▶ [Your task] Could you return every line of the records below that contains the word "auto"?
+++ Supplied data
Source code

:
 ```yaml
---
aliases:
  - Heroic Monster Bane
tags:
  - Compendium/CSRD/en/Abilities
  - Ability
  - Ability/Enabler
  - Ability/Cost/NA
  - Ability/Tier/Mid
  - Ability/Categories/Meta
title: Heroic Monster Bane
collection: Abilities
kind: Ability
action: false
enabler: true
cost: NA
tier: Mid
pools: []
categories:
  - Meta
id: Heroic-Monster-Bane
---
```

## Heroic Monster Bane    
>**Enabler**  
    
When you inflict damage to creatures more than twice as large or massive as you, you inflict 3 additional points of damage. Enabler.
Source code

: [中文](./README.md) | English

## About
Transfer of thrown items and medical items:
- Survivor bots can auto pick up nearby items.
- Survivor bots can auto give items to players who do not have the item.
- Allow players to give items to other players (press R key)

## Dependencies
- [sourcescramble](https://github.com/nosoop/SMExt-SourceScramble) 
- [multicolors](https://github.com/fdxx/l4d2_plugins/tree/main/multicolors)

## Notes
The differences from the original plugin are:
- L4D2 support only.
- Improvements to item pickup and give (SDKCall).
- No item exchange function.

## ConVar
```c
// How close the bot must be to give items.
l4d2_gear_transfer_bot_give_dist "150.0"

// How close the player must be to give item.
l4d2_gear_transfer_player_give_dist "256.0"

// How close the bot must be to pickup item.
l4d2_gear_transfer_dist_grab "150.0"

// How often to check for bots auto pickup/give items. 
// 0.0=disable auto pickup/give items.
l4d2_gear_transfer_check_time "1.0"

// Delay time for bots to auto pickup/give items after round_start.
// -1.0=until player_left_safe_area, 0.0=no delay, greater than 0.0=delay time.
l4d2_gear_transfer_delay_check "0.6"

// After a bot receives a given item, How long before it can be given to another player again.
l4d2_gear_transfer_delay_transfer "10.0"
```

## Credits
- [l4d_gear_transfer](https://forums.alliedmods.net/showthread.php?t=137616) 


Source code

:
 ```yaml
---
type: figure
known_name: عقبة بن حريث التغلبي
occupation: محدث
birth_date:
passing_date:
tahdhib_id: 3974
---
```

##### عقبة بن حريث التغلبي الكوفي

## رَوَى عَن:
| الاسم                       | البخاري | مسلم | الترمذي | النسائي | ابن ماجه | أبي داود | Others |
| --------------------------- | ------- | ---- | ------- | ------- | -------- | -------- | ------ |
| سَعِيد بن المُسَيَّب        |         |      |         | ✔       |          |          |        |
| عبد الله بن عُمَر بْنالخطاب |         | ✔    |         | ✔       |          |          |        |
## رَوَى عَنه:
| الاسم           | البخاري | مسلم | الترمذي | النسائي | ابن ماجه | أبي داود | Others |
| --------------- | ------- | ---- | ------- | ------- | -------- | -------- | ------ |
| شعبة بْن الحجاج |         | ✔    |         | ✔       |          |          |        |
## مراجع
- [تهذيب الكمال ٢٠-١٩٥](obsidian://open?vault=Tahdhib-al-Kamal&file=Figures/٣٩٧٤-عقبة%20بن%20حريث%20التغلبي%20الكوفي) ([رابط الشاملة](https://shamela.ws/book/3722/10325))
++++++
▶ [Exercise answer]
- Survivor bots can auto pick up nearby items.
- Survivor bots can auto give items to players who do not have the item.
// How often to check for bots auto pickup/give items. 
// 0.0=disable auto pickup/give items.
// Delay time for bots to auto pickup/give items after round_start.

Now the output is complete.